Why is it called the badam shot? Thanks, obviously, to the inventor. The middle-order batsman says he got his confidence from eating khalis badam. “I still carry badam with me in my pocket. We all know about Kapil paaji, but badam was the secret of my energy,” he laughs.
The origins
It was exactly 25 years ago, on June 22, 1983, that Sharma walloped Willis as the bowler came for his second spell to deck up an innings of 61, but he remembers it vividly. “It was a matting shot, and I was pretty good at it. I realised that it was dangerous to hit fast bowlers over long-off, so I wanted a shot where I could use the pace of the bowler. Then I remembered Vivian Richards flicking the ball off his legs at the 1979 World Cup. That was the basic idea, and I started using my improvised variation in the nets. I even hit on my body a few times, but developed a fair judgment as to which deliveries I could play that shot on,” he says.
The moment
The 53-year old insists the shot was not premeditated. “It was purely instinctive. Jimmy (Amarnath) and I were trying to plan our chase and needed around 83 or 84 in the last 15 overs. Bob had a great first spell and came back into the attack. Luckily for me, very early on in that spell, he gave me an incoming delivery on my legs. I shuffled a bit and off it went. That shot turned the game. I got a lot of confidence, and the England team looked shattered. We reeled off the runs quite quickly after that.”

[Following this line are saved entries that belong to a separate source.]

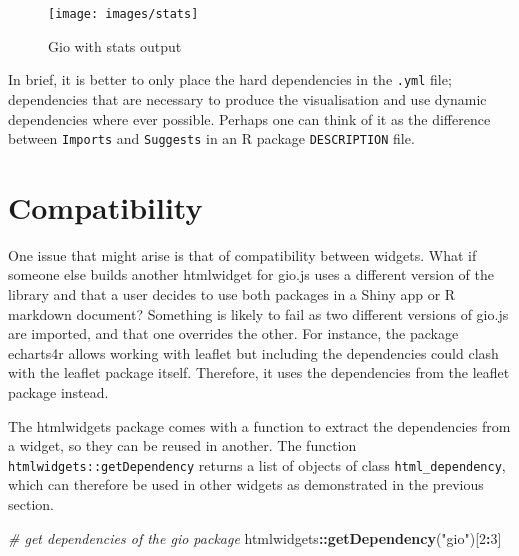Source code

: \documentclass[10pt,]{krantz}
\makeatletter
\newenvironment{Shaded}{\begin{snugshade}}{\end{snugshade}}
\newcommand{\CommentTok}[1]{\textcolor[rgb]{0.37,0.37,0.37}{\textit{#1}}}
\newcommand{\DecValTok}[1]{\textcolor[rgb]{0.06,0.06,0.06}{#1}}
\newcommand{\KeywordTok}[1]{\textcolor[rgb]{0.27,0.27,0.27}{\textbf{#1}}}
\newcommand{\NormalTok}[1]{#1}
\newcommand{\OperatorTok}[1]{\textcolor[rgb]{0.43,0.43,0.43}{\textbf{#1}}}
\newcommand{\StringTok}[1]{\textcolor[rgb]{0.5,0.5,0.5}{#1}}
\newenvironment{kframe}{%
\medskip{}
\setlength{\fboxsep}{.8em}
 \def\at@end@of@kframe{}%
 \ifinner\ifhmode%
  \def\at@end@of@kframe{\end{minipage}}%
  \begin{minipage}{\columnwidth}%
 \fi\fi%
 \def\FrameCommand##1{\hskip\@totalleftmargin \hskip-\fboxsep
 \colorbox{shadecolor}{##1}\hskip-\fboxsep
     \hskip-\linewidth \hskip-\@totalleftmargin \hskip\columnwidth}%
 \MakeFramed {\advance\hsize-\width
   \@totalleftmargin\z@ \linewidth\hsize
   \@setminipage}}%
 {\par\unskip\endMakeFramed%
 \at@end@of@kframe}
\renewenvironment{Shaded}{\begin{kframe}}{\end{kframe}}
\makeatother
\begin{document}
\begin{Shaded}
\end{Shaded}

\begin{figure}[H]

{\centering \texttt{[image: images/stats]} 

}

\caption{Gio with stats output}\label{fig:gio-stats}
\end{figure}

In brief, it is better to only place the hard dependencies in the \texttt{.yml} file; dependencies that are necessary to produce the visualisation and use dynamic dependencies where ever possible. Perhaps one can think of it as the difference between \texttt{Imports} and \texttt{Suggests} in an R package \texttt{DESCRIPTION} file.

\hypertarget{widgets-adv-compatibility}{%
\section{Compatibility}\label{widgets-adv-compatibility}}

One issue that might arise is that of compatibility between widgets. What if someone else builds another htmlwidget for gio.js uses a different version of the library and that a user decides to use both packages in a Shiny app or R markdown document? Something is likely to fail as two different versions of gio.js are imported, and that one overrides the other. For instance, the package echarts4r \citep{R-echarts4r} allows working with leaflet but including the dependencies could clash with the leaflet package itself. Therefore, it uses the dependencies from the leaflet package instead.

The htmlwidgets package comes with a function to extract the dependencies from a widget, so they can be reused in another. The function \texttt{htmlwidgets::getDependency} returns a list of objects of class \texttt{html\_dependency}, which can therefore be used in other widgets as demonstrated in the previous section.

\begin{Shaded}
\begin{Highlighting}[]
\CommentTok{# get dependencies of the gio package}
\NormalTok{htmlwidgets}\OperatorTok{::}\KeywordTok{getDependency}\NormalTok{(}\StringTok{"gio"}\NormalTok{)[}\DecValTok{2}\OperatorTok{:}\DecValTok{3}\NormalTok{]}
\end{Highlighting}
\end{Shaded}
\end{document}
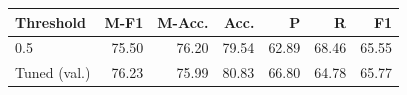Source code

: \begin{tabular}{lrrrrrr}
\toprule
Threshold & M-F1 & M-Acc. & Acc. & P & R & F1 \\
\midrule
0.5 & 75.50 & 76.20 & 79.54 & 62.89 & 68.46 & 65.55 \\
Tuned (val.) & 76.23 & 75.99 & 80.83 & 66.80 & 64.78 & 65.77 \\
\bottomrule
\end{tabular}

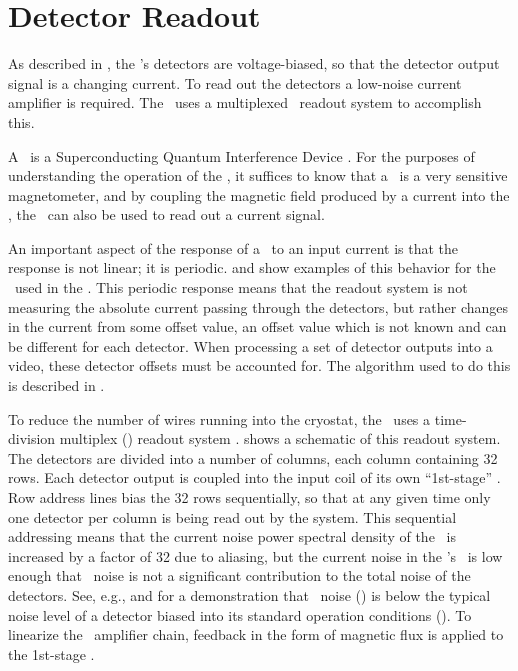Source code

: \section{Detector Readout} \label{sec:det-readout}

As described in , the \Imager's detectors are voltage-biased, so that the detector output signal is a changing current.
To read out the detectors a low-noise current amplifier is required.
The \Imager\ uses a multiplexed \SQUID\ readout system to accomplish this.

A \SQUID\ is a Superconducting Quantum Interference Device \cite{clarke_squid_2002}.
For the purposes of understanding the operation of the \Imager, it suffices to know that a \SQUID\ is a very sensitive magnetometer, and by coupling the magnetic field produced by a current into the \SQUID, the \SQUID\ can also be used to read out a current signal.

An important aspect of the response of a \SQUID\ to an input current is that the response is not linear; it is periodic.
 and  show examples of this behavior for the \SQUIDs\ used in the \Imager.
This periodic response means that the readout system is not measuring the absolute current passing through the detectors, but rather changes in the current from some offset value, an offset value which is not known and can be different for each detector.
When processing a set of detector outputs into a video, these detector offsets must be accounted for.
The algorithm used to do this is described in .

To reduce the number of wires running into the cryostat, the \Imager\ uses a time-division multiplex (\TDM) readout system \cite{chervenak_superconducting_1999,korte_time-division_2003,reintsema_prototype_2003}.
 shows a schematic of this readout system.
The detectors are divided into a number of columns, each column containing 32 rows.
Each detector output is coupled into the input coil of its own ``1st-stage'' \SQUID.
Row address lines bias the 32 rows sequentially, so that at any given time only one detector per column is being read out by the system.
This sequential addressing means that the current noise power spectral density of the \SQUIDs\ is increased by a factor of 32 due to aliasing, but the current noise in the \Imager's \SQUIDs\ is low enough that \SQUID\ noise is not a significant contribution to the total noise of the detectors.
See, e.g.,  and  for a demonstration that \SQUID\ noise () is below the typical noise level of a detector biased into its standard operation conditions ().
To linearize the \SQUID\ amplifier chain, feedback in the form of magnetic flux is applied to the 1st-stage \SQUIDs.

He played two crucial knocks in that World Cup — the other being an 89 against the West Indies in a group match — but unfortunately, only one was recorded. “I still have an old VHS tape of that semi-final. I have seen it many times. In fact, I’ve even shown it to my children several times. For me, that tape is a precious piece of memorabilia,” he says.
So come tomorrow, as the World Cup winners pop some champagne at the felicitation function, it’d be understandable if Yashpal Sharma pops a badam into his mouth instead.